There are two additional pages on the form that, in essence, inform the taxpayer that they need to specify the development activities that they were involved in and get it on the form when they file their tax return. 

"The development activities are called 'business components,'" said Abel. "For example, a company develops one product every year. They do new research and development to improve that product. Then they really have one business component — it's that product and the improvements that they make each year. In contrast, a software company that has 10 different types of software, and they're doing a number of different development efforts on each of those 10 different software products to improve them each year. That company might have anywhere from 10 to 30 business components.

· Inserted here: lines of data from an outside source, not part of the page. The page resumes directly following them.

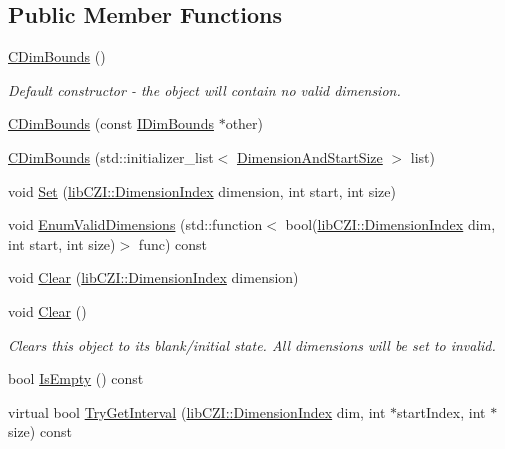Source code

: \subsection*{Public Member Functions}
\begin{DoxyCompactItemize}
\item 
\mbox{\label{classlib_c_z_i_1_1_c_dim_bounds_a86cb06505f8ac0cf75a9258f49ef58dc}} 
\hyperlink{classlib_c_z_i_1_1_c_dim_bounds_a86cb06505f8ac0cf75a9258f49ef58dc}{C\+Dim\+Bounds} ()
\begin{DoxyCompactList}\small\item\em Default constructor -\/ the object will contain no valid dimension. \end{DoxyCompactList}\item 
\hyperlink{classlib_c_z_i_1_1_c_dim_bounds_a176e01bb95a50cecf18f0e172937151e}{C\+Dim\+Bounds} (const \hyperlink{classlib_c_z_i_1_1_i_dim_bounds}{I\+Dim\+Bounds} $\ast$other)
\item 
\hyperlink{classlib_c_z_i_1_1_c_dim_bounds_aae378201c633fa582d3af0740b1b634a}{C\+Dim\+Bounds} (std\+::initializer\+\_\+list$<$ \hyperlink{structlib_c_z_i_1_1_dimension_and_start_size}{Dimension\+And\+Start\+Size} $>$ list)
\item 
void \hyperlink{classlib_c_z_i_1_1_c_dim_bounds_a7a872729a919b4573755032fbfdfc183}{Set} (\hyperlink{namespacelib_c_z_i_a55049658acf59d0eddfaebcad16df424}{lib\+C\+Z\+I\+::\+Dimension\+Index} dimension, int start, int size)
\item 
void \hyperlink{classlib_c_z_i_1_1_c_dim_bounds_ae2bddb983e507840449695dc2757cd2f}{Enum\+Valid\+Dimensions} (std\+::function$<$ bool(\hyperlink{namespacelib_c_z_i_a55049658acf59d0eddfaebcad16df424}{lib\+C\+Z\+I\+::\+Dimension\+Index} dim, int start, int size)$>$ func) const
\item 
void \hyperlink{classlib_c_z_i_1_1_c_dim_bounds_a96a5f7ec6f13896998eff3c7d2c7e5bf}{Clear} (\hyperlink{namespacelib_c_z_i_a55049658acf59d0eddfaebcad16df424}{lib\+C\+Z\+I\+::\+Dimension\+Index} dimension)
\item 
\mbox{\label{classlib_c_z_i_1_1_c_dim_bounds_a7e84b9c941feefe65e2a4005a3c58e14}} 
void \hyperlink{classlib_c_z_i_1_1_c_dim_bounds_a7e84b9c941feefe65e2a4005a3c58e14}{Clear} ()
\begin{DoxyCompactList}\small\item\em Clears this object to its blank/initial state. All dimensions will be set to invalid. \end{DoxyCompactList}\item 
bool \hyperlink{classlib_c_z_i_1_1_c_dim_bounds_a8c72a9198f5b88b1d3d68acdb79758ba}{Is\+Empty} () const
\item 
virtual bool \hyperlink{classlib_c_z_i_1_1_c_dim_bounds_abf42285e28ddc4843556f88b2292c494}{Try\+Get\+Interval} (\hyperlink{namespacelib_c_z_i_a55049658acf59d0eddfaebcad16df424}{lib\+C\+Z\+I\+::\+Dimension\+Index} dim, int $\ast$start\+Index, int $\ast$size) const
\end{DoxyCompactItemize}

So some companies could have 100 business components every year."

In the aerospace and defense industries, for instance, there could be hundreds of different things going on in any one year that are all qualified business components, Abel observed. 

"They want you to list what are all of the business components that you are engaged in during the current tax year you are filing, and they want you to break out the actual name and unique identifier of those business components," she said. "They want to know the wages, the supplies, the contract research expenses and the cloud computing expenses for each business component. Previously the taxpayer could just combine all those dollars and put them on the form. Now they really need to have all of their ducks in a row in terms of which dollars relate to which business components, and have them ready to go in detail on the return."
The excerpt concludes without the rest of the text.